Set down the lines of the data exactly, starting at the first and stopping after the line containing "- The order".

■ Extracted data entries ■

○ ○ ○

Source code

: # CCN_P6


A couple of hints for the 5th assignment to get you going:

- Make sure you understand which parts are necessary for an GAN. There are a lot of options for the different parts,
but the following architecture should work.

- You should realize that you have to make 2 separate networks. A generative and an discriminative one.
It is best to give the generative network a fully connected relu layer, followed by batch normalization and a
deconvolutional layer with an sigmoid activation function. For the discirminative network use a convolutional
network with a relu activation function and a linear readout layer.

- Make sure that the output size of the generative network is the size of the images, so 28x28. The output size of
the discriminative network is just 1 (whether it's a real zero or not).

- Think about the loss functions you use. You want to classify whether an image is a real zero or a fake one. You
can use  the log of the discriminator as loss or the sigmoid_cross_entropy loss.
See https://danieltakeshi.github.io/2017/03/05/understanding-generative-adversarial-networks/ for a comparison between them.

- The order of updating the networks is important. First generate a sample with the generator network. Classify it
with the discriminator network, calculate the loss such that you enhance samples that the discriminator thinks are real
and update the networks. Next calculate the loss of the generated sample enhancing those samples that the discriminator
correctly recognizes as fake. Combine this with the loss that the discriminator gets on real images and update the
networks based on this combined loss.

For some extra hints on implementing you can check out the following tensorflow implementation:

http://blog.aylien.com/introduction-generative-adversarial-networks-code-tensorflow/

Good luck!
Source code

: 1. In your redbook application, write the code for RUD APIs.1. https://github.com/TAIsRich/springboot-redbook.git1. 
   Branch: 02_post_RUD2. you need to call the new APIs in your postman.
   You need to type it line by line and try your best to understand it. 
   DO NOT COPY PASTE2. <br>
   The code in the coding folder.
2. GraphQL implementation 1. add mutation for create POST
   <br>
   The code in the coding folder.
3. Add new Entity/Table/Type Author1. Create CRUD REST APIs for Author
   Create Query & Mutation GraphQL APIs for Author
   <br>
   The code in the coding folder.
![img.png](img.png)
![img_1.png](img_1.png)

○ ○ ○

■ Answer for the task ■
Source code

: # CCN_P6


A couple of hints for the 5th assignment to get you going:

- Make sure you understand which parts are necessary for an GAN. There are a lot of options for the different parts,
but the following architecture should work.

- You should realize that you have to make 2 separate networks. A generative and an discriminative one.
It is best to give the generative network a fully connected relu layer, followed by batch normalization and a
deconvolutional layer with an sigmoid activation function. For the discirminative network use a convolutional
network with a relu activation function and a linear readout layer.

- Make sure that the output size of the generative network is the size of the images, so 28x28. The output size of
the discriminative network is just 1 (whether it's a real zero or not).

- Think about the loss functions you use. You want to classify whether an image is a real zero or a fake one. You
can use  the log of the discriminator as loss or the sigmoid_cross_entropy loss.
See https://danieltakeshi.github.io/2017/03/05/understanding-generative-adversarial-networks/ for a comparison between them.

- The order of updating the networks is important. First generate a sample with the generator network. Classify it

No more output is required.